GOAL OF THE EXERCISE.
Please list all lines of the material below in which the string "noDisturbance" occurs.

DATA TO PROCESS.
★ ★ ★
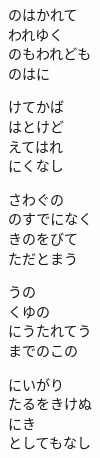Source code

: \documentclass[10pt,b5j]{tarticle} %
\begin{document}
\vspace{1.5em} %
\newcommand{\linespace}{0.5em} %
\newcommand{\blocksize}{0.5\hsize} %
\begin{enumerate} %
    \begin{minipage}[c]{\blocksize}
    
        \vspace{\linespace}
        \item
        のはかれて\\
        われゆく\\
        のもわれども\\
        のはに
        
        \vspace{\linespace}
        \item
        けてかば\\
        はとけど\\
        えてはれ\\
        にくなし
        
        \vspace{\linespace}
        \item
        さわぐの\\
        のすでになく\\
        きのをびて\\
        ただとまう
        
        \vspace{\linespace}
        \item
        うの\\
        くゆの\\
        にうたれてう\\
        までのこの
        
        \vspace{\linespace}
        \item
        にいがり\\
        たるをきけぬ\\
        にき\\
        としてもなし
        

\end{minipage}
\end{enumerate}
\end{document}
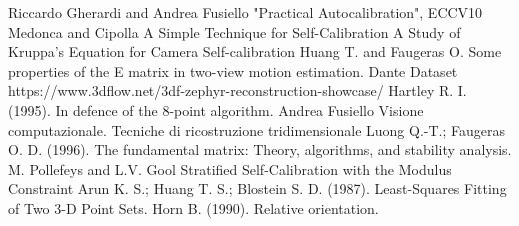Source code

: \documentclass[11pt]{article}
\begin{document}
\begin{thebibliography}{100}
    \addtolength{\leftmargin}{0.2in}
    \setlength{\itemindent}{-0.2in}

     Riccardo Gherardi and Andrea Fusiello "Practical Autocalibration", ECCV10
     Medonca and Cipolla A Simple Technique for Self-Calibration
     A Study of Kruppa’s Equation for Camera Self-calibration
     Huang T. and Faugeras O. Some properties of the E matrix in two-view motion estimation. 
     Dante Dataset https://www.3dflow.net/3df-zephyr-reconstruction-showcase/
     Hartley R. I. (1995). In defence of the 8-point algorithm.
     Andrea Fusiello Visione computazionale. Tecniche di ricostruzione tridimensionale
     Luong Q.-T.; Faugeras O. D. (1996). The fundamental matrix: Theory, algorithms, and stability analysis.
     M. Pollefeys and L.V. Gool Stratified Self-Calibration with the Modulus Constraint
     Arun K. S.; Huang T. S.; Blostein S. D. (1987). Least-Squares Fitting of Two 3-D Point Sets.
     Horn B. (1990). Relative orientation.
\end{thebibliography}
\end{document}
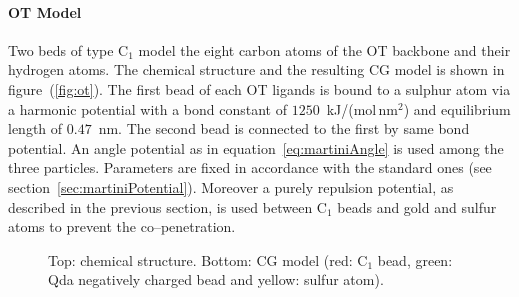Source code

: \paragraph{\textbf{OT Model}} Two \martini beds of type C$_1$ model the eight carbon atoms of the \ac{OT} backbone and their hydrogen atoms. The chemical structure and the resulting \ac{CG} \martini model is shown in figure~(\ref{fig:ot}). The first bead of each \ac{OT} ligands is bound to a sulphur atom via a harmonic potential with a bond constant of $1250$~kJ/(mol\,nm$^2$) and equilibrium length of $0.47$~nm. The second bead is connected to the first by same bond potential. An angle potential as in equation~\eqref{eq:martiniAngle} is used among the three particles. Parameters are fixed in accordance with the standard \martini ones (see section~\ref{sec:martiniPotential}). Moreover a purely repulsion potential, as described in the previous section, is used between C$_1$ beads and gold and sulfur atoms to prevent the co--penetration.
\begin{figure}[!ht]
	\centering
	\qquad\qquad%
	\caption{Top: chemical structure. Bottom: \acs{CG} \martini model (red: C$_1$ bead, green: Qda negatively charged bead and yellow: sulfur atom).}
\end{figure}

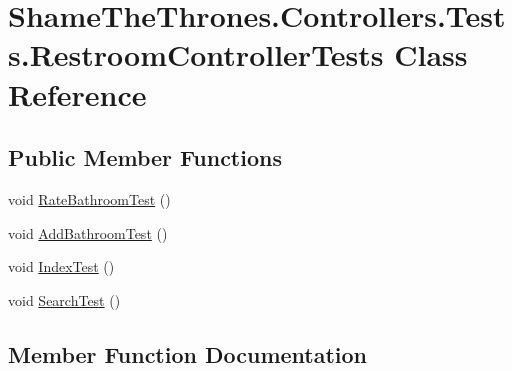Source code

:\hypertarget{class_shame_the_thrones_1_1_controllers_1_1_tests_1_1_restroom_controller_tests}{}\section{Shame\+The\+Thrones.\+Controllers.\+Tests.\+Restroom\+Controller\+Tests Class Reference}
\label{class_shame_the_thrones_1_1_controllers_1_1_tests_1_1_restroom_controller_tests}
\subsection*{Public Member Functions}
\begin{DoxyCompactItemize}
\item 
void \hyperlink{class_shame_the_thrones_1_1_controllers_1_1_tests_1_1_restroom_controller_tests_ae9c7cb17281cb5a3687dcec4fe2efc02}{Rate\+Bathroom\+Test} ()
\item 
void \hyperlink{class_shame_the_thrones_1_1_controllers_1_1_tests_1_1_restroom_controller_tests_acabd938ea0fdf0139fbd5f321b61181a}{Add\+Bathroom\+Test} ()
\item 
void \hyperlink{class_shame_the_thrones_1_1_controllers_1_1_tests_1_1_restroom_controller_tests_add2302ceffd4cced114d85d51d617d04}{Index\+Test} ()
\item 
void \hyperlink{class_shame_the_thrones_1_1_controllers_1_1_tests_1_1_restroom_controller_tests_aa017fe178aec96b55bcd0c717d800aaf}{Search\+Test} ()
\end{DoxyCompactItemize}


\subsection{Member Function Documentation}
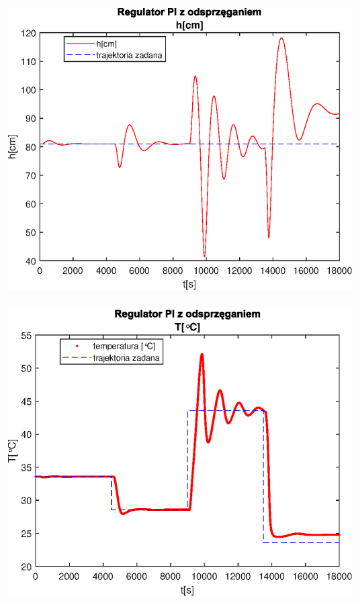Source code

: \begin{figure}[h!]
   \centering
   \begin{subfigure}[b]{0.4\textwidth}
      \includegraphics[width=1\linewidth]{img/PI/decoupler/noDisturbance/PIDecouplerH3Linfalse.eps}
      \caption{}
      \label{fig:fig:PIDecoupler3Linfalse1}
   \end{subfigure}
       
   \begin{subfigure}[b]{0.4\textwidth}
      \includegraphics[width=1\linewidth]{img/PI/decoupler/noDisturbance/PIDecouplerT3Linfalse.eps}
      \caption{}
      \label{fig:fig:PIDecoupler3Linfalse2}
   \end{subfigure}
       

\end{figure}
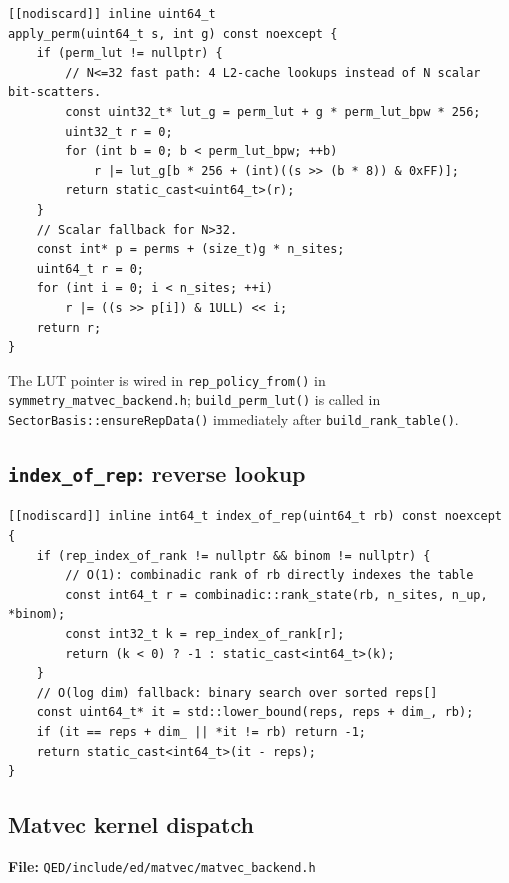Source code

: \documentclass[11pt,a4paper]{article}
\begin{document}
\begin{lstlisting}[caption={Fast apply\_perm using LUT (rep\_symmetry\_basis\_policy.h)}]
[[nodiscard]] inline uint64_t
apply_perm(uint64_t s, int g) const noexcept {
    if (perm_lut != nullptr) {
        // N<=32 fast path: 4 L2-cache lookups instead of N scalar bit-scatters.
        const uint32_t* lut_g = perm_lut + g * perm_lut_bpw * 256;
        uint32_t r = 0;
        for (int b = 0; b < perm_lut_bpw; ++b)
            r |= lut_g[b * 256 + (int)((s >> (b * 8)) & 0xFF)];
        return static_cast<uint64_t>(r);
    }
    // Scalar fallback for N>32.
    const int* p = perms + (size_t)g * n_sites;
    uint64_t r = 0;
    for (int i = 0; i < n_sites; ++i)
        r |= ((s >> p[i]) & 1ULL) << i;
    return r;
}
\end{lstlisting}

The LUT pointer is wired in \texttt{rep\_policy\_from()} in
\texttt{symmetry\_matvec\_backend.h}; \texttt{build\_perm\_lut()} is called
in \texttt{SectorBasis::ensureRepData()} immediately after
\texttt{build\_rank\_table()}.

\subsection{\texttt{index\_of\_rep}: reverse lookup}

\begin{lstlisting}[caption={O(1) vs O(log dim) reverse lookup}]
[[nodiscard]] inline int64_t index_of_rep(uint64_t rb) const noexcept {
    if (rep_index_of_rank != nullptr && binom != nullptr) {
        // O(1): combinadic rank of rb directly indexes the table
        const int64_t r = combinadic::rank_state(rb, n_sites, n_up, *binom);
        const int32_t k = rep_index_of_rank[r];
        return (k < 0) ? -1 : static_cast<int64_t>(k);
    }
    // O(log dim) fallback: binary search over sorted reps[]
    const uint64_t* it = std::lower_bound(reps, reps + dim_, rb);
    if (it == reps + dim_ || *it != rb) return -1;
    return static_cast<int64_t>(it - reps);
}
\end{lstlisting}

\subsection{Matvec kernel dispatch}

\textbf{File:} \texttt{QED/include/ed/matvec/matvec\_backend.h}
\end{document}
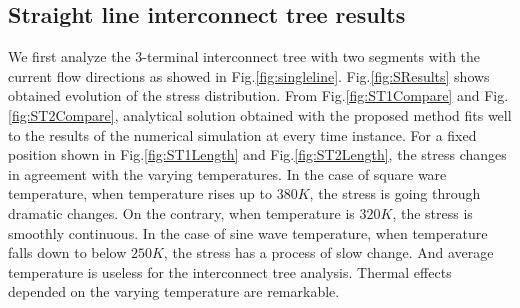 \subsection{Straight line interconnect tree results}
We first analyze the 3-terminal interconnect tree with two segments with the current flow directions as showed in Fig.\ref{fig:singleline}. Fig.\ref{fig:SResults} shows obtained evolution of the stress distribution. From Fig.\ref{fig:ST1Compare} and Fig.\ref{fig:ST2Compare}, analytical solution obtained with the proposed method fits well to the results of the numerical simulation at every time instance. For a fixed position shown in Fig.\ref{fig:ST1Length} and Fig.\ref{fig:ST2Length}, the stress changes in agreement with the varying temperatures. In the case of square ware temperature, when temperature rises up to $380K$, the stress is going through dramatic changes. On the contrary, when temperature is $320K$, the stress is smoothly continuous. In the case of sine wave temperature, when temperature falls down to below $250K$, the stress has a process of slow change. And average temperature is useless for the interconnect tree analysis. Thermal effects depended on the varying temperature are remarkable.
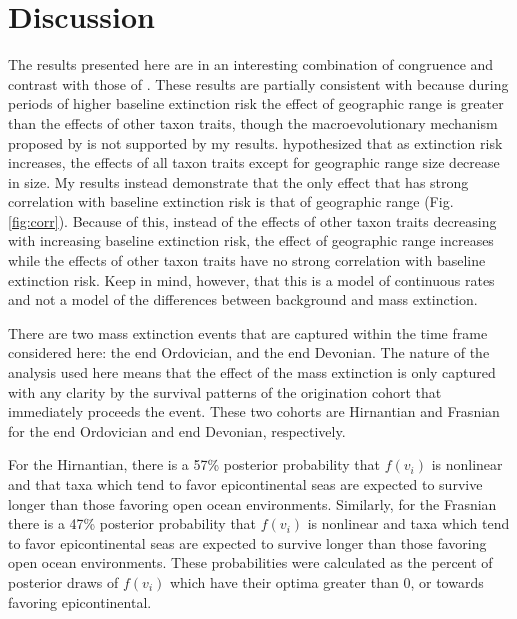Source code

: \documentclass[12pt,letterpaper]{article}
\begin{document}
\section{Discussion}

The results presented here are in an interesting combination of congruence and contrast with those of \citet{Jablonski1986}.  These results are partially consistent with \citet{Jablonski1986} because during periods of higher baseline extinction risk the effect of geographic range is greater than the effects of other taxon traits, though the macroevolutionary mechanism proposed by \citet{Jablonski1986} is not supported by my results. \citet{Jablonski1986} hypothesized that as extinction risk increases, the effects of all taxon traits except for geographic range size decrease in size. My results instead demonstrate that the only effect that has strong correlation with baseline extinction risk is that of geographic range (Fig. \ref{fig:corr}). Because of this, instead of the effects of other taxon traits decreasing with increasing baseline extinction risk, the effect of geographic range increases while the effects of other taxon traits have no strong correlation with baseline extinction risk. Keep in mind, however, that this is a model of continuous rates and not a model of the differences between background and mass extinction.

There are two mass extinction events that are captured within the time frame considered here: the end Ordovician, and the end Devonian. The nature of the analysis used here means that the effect of the mass extinction is only captured with any clarity by the survival patterns of the origination cohort that immediately proceeds the event. These two cohorts are Hirnantian and Frasnian for the end Ordovician and end Devonian, respectively.

For the Hirnantian, there is a 57\% posterior probability that \(f(v_{i})\) is nonlinear and  that taxa which tend to favor epicontinental seas are expected to survive longer than those favoring open ocean environments. Similarly, for the Frasnian there is a 47\% posterior probability that \(f(v_{i})\) is nonlinear and taxa which tend to favor epicontinental seas are expected to survive longer than those favoring open ocean environments. These probabilities were calculated as the percent of posterior draws of \(f(v_{i})\) which have their optima greater than 0, or towards favoring epicontinental. 
\end{document}
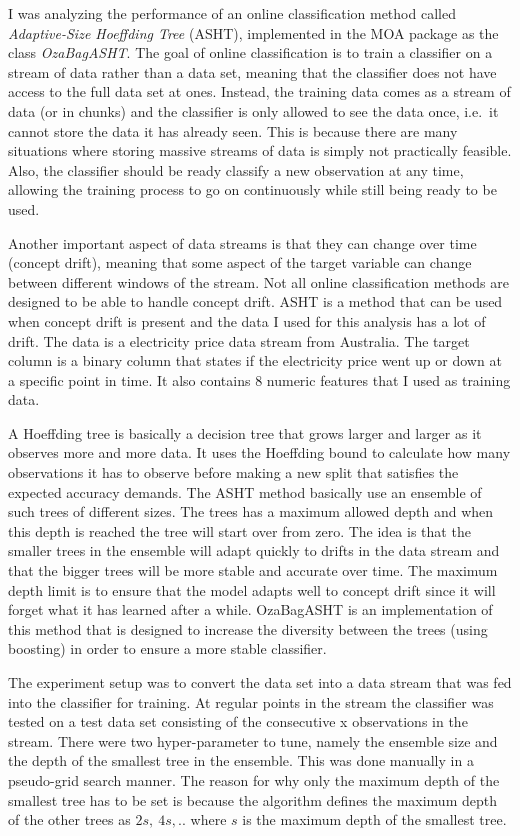 \documentclass[11pt,twoside,swedish]{article}
\begin{document}
I was analyzing the performance of an online classification method
called \emph{Adaptive-Size Hoeffding Tree} (ASHT), implemented in the
MOA package as the class \emph{OzaBagASHT}. The goal of online
classification is to train a classifier on a stream of data rather
than a data set, meaning that the classifier does not have access to
the full data set at ones. Instead, the training data comes as a
stream of data (or in chunks) and the classifier is only allowed to
see the data once, i.e.\ it cannot store the data it has already
seen. This is because there are many situations where storing massive
streams of data is simply not practically feasible. Also, the
classifier should be ready classify a new observation at any time,
allowing the training process to go on continuously while still being
ready to be used.

Another important aspect of data streams is that they
can change over time (concept drift), meaning that some aspect of the target variable
can change between different windows of the stream. Not all online
classification methods are designed to be able to handle concept
drift. ASHT is a method that can be used when concept drift is present
and the data I used for this analysis has a lot of drift. The data is
a electricity price data stream from Australia. The target column is a
binary column that states if the electricity price went up or down at
a specific point in time. It also contains 8 numeric features that I
used as training data.

A Hoeffding tree is basically a decision tree that grows larger and
larger as it observes more and more data. It uses the Hoeffding bound
to calculate how many observations it has to observe before making a
new split that satisfies the expected accuracy demands. The
ASHT method basically use an ensemble of such trees of different
sizes. The trees has a maximum allowed depth and when this depth is
reached the tree will start over from zero. The idea is that the
smaller trees in the ensemble will adapt quickly to drifts in the data
stream and that the bigger trees will be more stable and accurate over
time. The maximum depth limit is to ensure that the model adapts well
to concept drift since it will forget what it has learned after a
while. OzaBagASHT is an implementation of this method that is designed
to increase the diversity between the trees (using boosting) in order
to ensure a more stable classifier.

The experiment setup was to convert the data set into a data stream
that was fed into the classifier for training. At regular points
in the stream the classifier was tested on a test data set consisting
of the consecutive x observations in the stream. There were two
hyper-parameter to tune, namely the ensemble size and the depth of the
smallest tree in the ensemble. This was done manually in a pseudo-grid
search manner. The reason for why only the maximum depth of the
smallest tree has to be set is because the algorithm defines the
maximum depth of the other trees as $2s,~4s,..$ where $s$ is the
maximum depth of the smallest tree.
\end{document}
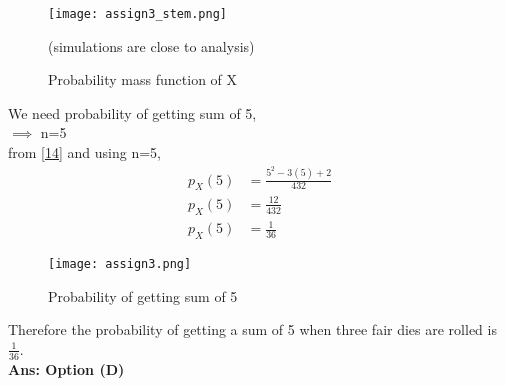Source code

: \documentclass[journal,12pt,twocolumn]{IEEEtran}
\begin{document}
\begin{figure}[htp]
    \centering
    \texttt{[image: assign3\_stem.png]}
    \caption{Probability mass function of X}{ (simulations are close to analysis)}
\end{figure}
We need probability of getting sum of 5,\\$\implies$ n=5 \\from \eqref{14} and using n=5,
\begin{align}
    p_X(5)&=\frac{5^2-3(5)+2}{432}\\
    p_X(5)&=\frac{12}{432}\\
    p_X(5)&=\frac{1}{36}
\end{align}
\begin{figure}[htp]
    \centering
    \texttt{[image: assign3.png]}
    \caption{Probability of getting sum of 5}
\end{figure}

Therefore the probability of getting a sum of 5 when three fair dies are rolled is $\frac{1}{36}$.\\
\textbf{Ans: Option (D)}
\end{document}

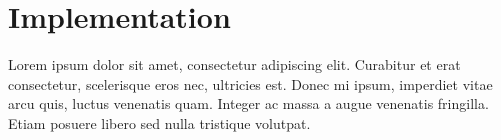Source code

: \section{Implementation}\label{sec:Implementation}
Lorem ipsum dolor sit amet, consectetur adipiscing elit. Curabitur et erat consectetur, 
scelerisque eros nec, ultricies est. Donec mi ipsum, imperdiet vitae arcu quis, luctus venenatis quam. 
Integer ac massa a augue venenatis fringilla. Etiam posuere libero sed nulla tristique volutpat.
★ ★ ★
THE COMPLETED TASK.
      \includegraphics[width=1\linewidth]{img/PI/decoupler/noDisturbance/PIDecouplerH3Linfalse.eps}
      \includegraphics[width=1\linewidth]{img/PI/decoupler/noDisturbance/PIDecouplerT3Linfalse.eps}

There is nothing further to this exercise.